[Document images with source code]
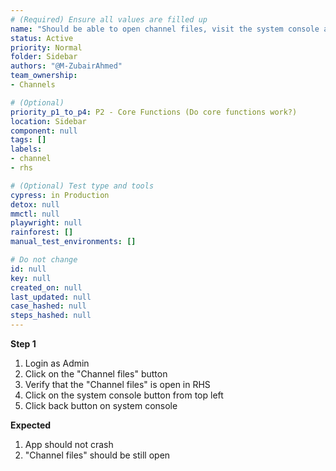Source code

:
 ```yaml
---
# (Required) Ensure all values are filled up
name: "Should be able to open channel files, visit the system console and come back without issues"
status: Active
priority: Normal
folder: Sidebar
authors: "@M-ZubairAhmed"
team_ownership: 
- Channels

# (Optional)
priority_p1_to_p4: P2 - Core Functions (Do core functions work?)
location: Sidebar
component: null
tags: []
labels:
- channel
- rhs

# (Optional) Test type and tools
cypress: in Production
detox: null
mmctl: null
playwright: null
rainforest: []
manual_test_environments: []

# Do not change
id: null
key: null
created_on: null
last_updated: null
case_hashed: null
steps_hashed: null
---
```


**Step 1**

1. Login as Admin
1. Click on the "Channel files" button
1. Verify that the "Channel files" is open in RHS
1. Click on the system console button from top left
1. Click back button on system console


**Expected**

1. App should not crash
1. "Channel files" should be still open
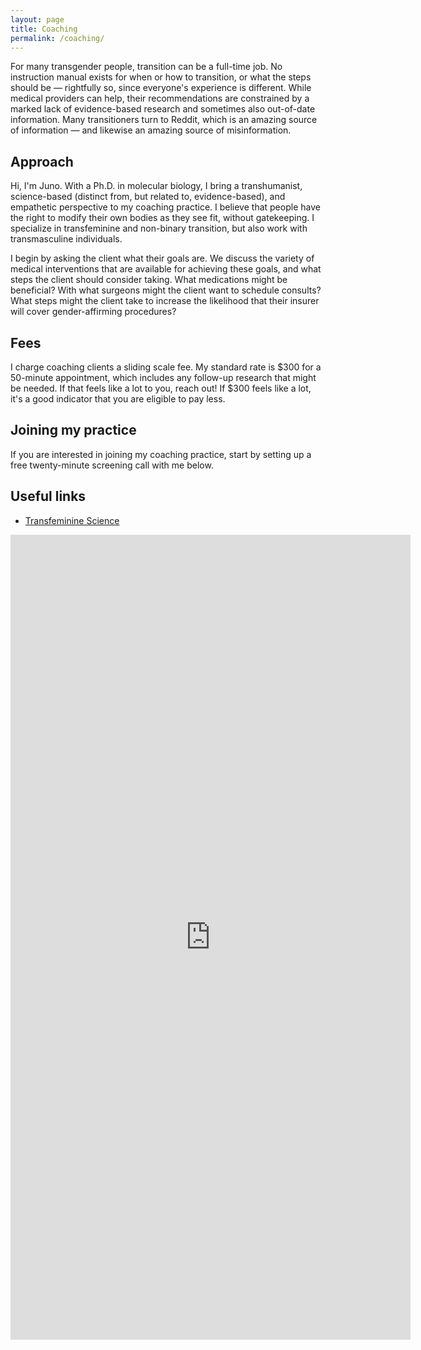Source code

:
 ```yaml
---
layout: page
title: Coaching
permalink: /coaching/
---
```


For many transgender people, transition can be a full-time job. No instruction manual exists for when or how to transition, or what the steps should be &mdash; rightfully so, since everyone's experience is different. While medical providers can help, their recommendations are constrained by a marked lack of evidence-based research and sometimes also out-of-date information. Many transitioners turn to Reddit, which is an amazing source of information &mdash; and likewise an amazing source of misinformation.

<!--img alt="Futuristic headshot of Juno, who has bright red hair, a septum piercing, and symmetric vertical labret lip piercings. They are wearing a red and orange crop top, a leather shrug, an ankh necklace, and a black skirt. Juno is partially backlit by a neon display in a window which includes the word 'open.'" src="/assets/images/cyberpunk.jpg" style="width:50%" align="right" /-->

## Approach

Hi, I'm Juno. With a Ph.D. in molecular biology, I bring a transhumanist, science-based (distinct from, but related to, evidence-based), and empathetic perspective to my coaching practice. I believe that people have the right to modify their own bodies as they see fit, without gatekeeping. I specialize in transfeminine and non-binary transition, but also work with transmasculine individuals.

I begin by asking the client what their goals are. We discuss the variety of medical interventions that are available for achieving these goals, and what steps the client should consider taking. What medications might be beneficial? With what surgeons might the client want to schedule consults? What steps might the client take to increase the likelihood that their insurer will cover gender-affirming procedures?

## Fees

I charge coaching clients a sliding scale fee. My standard rate is $300 for a 50-minute appointment, which includes any follow-up research that might be needed. If that feels like a lot to you, reach out! If $300 feels like a lot, it's a good indicator that you are eligible to pay less.

## Joining my practice

If you are interested in joining my coaching practice, start by setting up a free twenty-minute screening call with me below.

## Useful links

* [Transfeminine Science](https://transfemscience.org)


<iframe src="https://docs.google.com/forms/d/e/1FAIpQLSetrIS5PwD_UMV6MffdTvZFgp4iPrakCWJSlsS4SBQv6YWuwA/viewform?embedded=true" width="640" height="1288" frameborder="0" marginheight="0" marginwidth="0">Loading…</iframe>

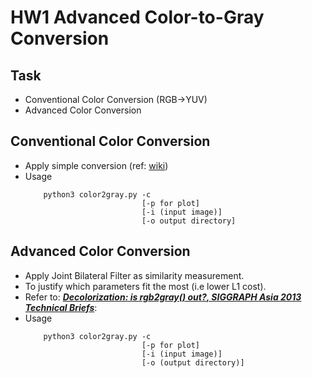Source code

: # HW1 Advanced Color-to-Gray Conversion

## Task
* Conventional Color Conversion (RGB->YUV)
* Advanced Color Conversion

## Conventional Color Conversion
* Apply simple conversion (ref: [wiki](https://en.wikipedia.org/wiki/YUV))
* Usage
    ```
        python3 color2gray.py -c 
                              [-p for plot] 
                              [-i (input image)] 
                              [-o output directory]
    ```

## Advanced Color Conversion
* Apply Joint Bilateral Filter as similarity measurement.
* To justify which parameters fit the most (i.e lower L1 cost).
* Refer to: [***Decolorization: is rgb2gray() out?, SIGGRAPH Asia 2013 Technical Briefs***](https://ybsong00.github.io/siga13tb/siga13tb_final.pdf):
* Usage
    ```
        python3 color2gray.py -c 
                              [-p for plot] 
                              [-i (input image)] 
                              [-o (output directory)]
    ```
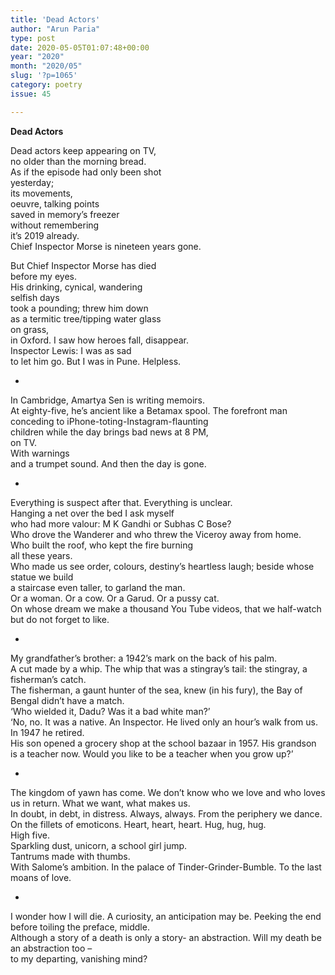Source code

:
```yaml
---
title: 'Dead Actors'
author: "Arun Paria"
type: post
date: 2020-05-05T01:07:48+00:00
year: "2020"
month: "2020/05"
slug: '?p=1065'
category: poetry
issue: 45

---
```

**Dead Actors**

Dead actors keep appearing on TV,  
no older than the morning bread.  
As if the episode had only been shot  
yesterday;  
its movements,  
oeuvre, talking points  
saved in memory&#8217;s freezer  
without remembering  
it&#8217;s 2019 already.  
Chief Inspector Morse is nineteen years gone.

But Chief Inspector Morse has died  
before my eyes.  
His drinking, cynical, wandering  
selfish days  
took a pounding; threw him down  
as a termitic tree/tipping water glass  
on grass,  
in Oxford. I saw how heroes fall, disappear.  
Inspector Lewis: I was as sad  
to let him go. But I was in Pune. Helpless.

*

In Cambridge, Amartya Sen is writing memoirs.  
At eighty-five, he’s ancient like a Betamax spool. The forefront man  
conceding to iPhone-toting-Instagram-flaunting  
children while the day brings bad news at 8 PM,  
on TV.  
With warnings  
and a trumpet sound. And then the day is gone.

*

Everything is suspect after that. Everything is unclear.  
Hanging a net over the bed I ask myself  
who had more valour: M K Gandhi or Subhas C Bose?  
Who drove the Wanderer and who threw the Viceroy away from home.  
Who built the roof, who kept the fire burning  
all these years.  
Who made us see order, colours, destiny&#8217;s heartless laugh; beside whose statue we build  
a staircase even taller, to garland the man.  
Or a woman. Or a cow. Or a Garud. Or a pussy cat.  
On whose dream we make a thousand You Tube videos, that we half-watch  
but do not forget to like.

*

My grandfather&#8217;s brother: a 1942&#8217;s mark on the back of his palm.  
A cut made by a whip. The whip that was a stingray&#8217;s tail: the stingray, a fisherman&#8217;s catch.  
The fisherman, a gaunt hunter of the sea, knew (in his fury), the Bay of Bengal didn&#8217;t have a match.  
&#8216;Who wielded it, Dadu? Was it a bad white man?&#8217;  
&#8216;No, no. It was a native. An Inspector. He lived only an hour&#8217;s walk from us.  
In 1947 he retired.  
His son opened a grocery shop at the school bazaar in 1957. His grandson is a teacher now. Would you like to be a teacher when you grow up?’

*

The kingdom of yawn has come. We don&#8217;t know who we love and who loves us in return. What we want, what makes us.  
In doubt, in debt, in distress. Always, always. From the periphery we dance. On the fillets of emoticons. Heart, heart, heart. Hug, hug, hug.  
High five.  
Sparkling dust, unicorn, a school girl jump.  
Tantrums made with thumbs.  
With Salome&#8217;s ambition. In the palace of Tinder-Grinder-Bumble. To the last moans of love.

*

I wonder how I will die. A curiosity, an anticipation may be. Peeking the end before toiling the preface, middle.  
Although a story of a death is only a story- an abstraction. Will my death be an abstraction too &#8211;  
to my departing, vanishing mind?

Assigned task:
Nothing but the lines from the one containing "With Salome&#8217;s ambition." to the end of the records above should appear, each copied exactly.

Answer for this exercise:
With Salome&#8217;s ambition. In the palace of Tinder-Grinder-Bumble. To the last moans of love.

*

I wonder how I will die. A curiosity, an anticipation may be. Peeking the end before toiling the preface, middle.  
Although a story of a death is only a story- an abstraction. Will my death be an abstraction too &#8211;  
to my departing, vanishing mind?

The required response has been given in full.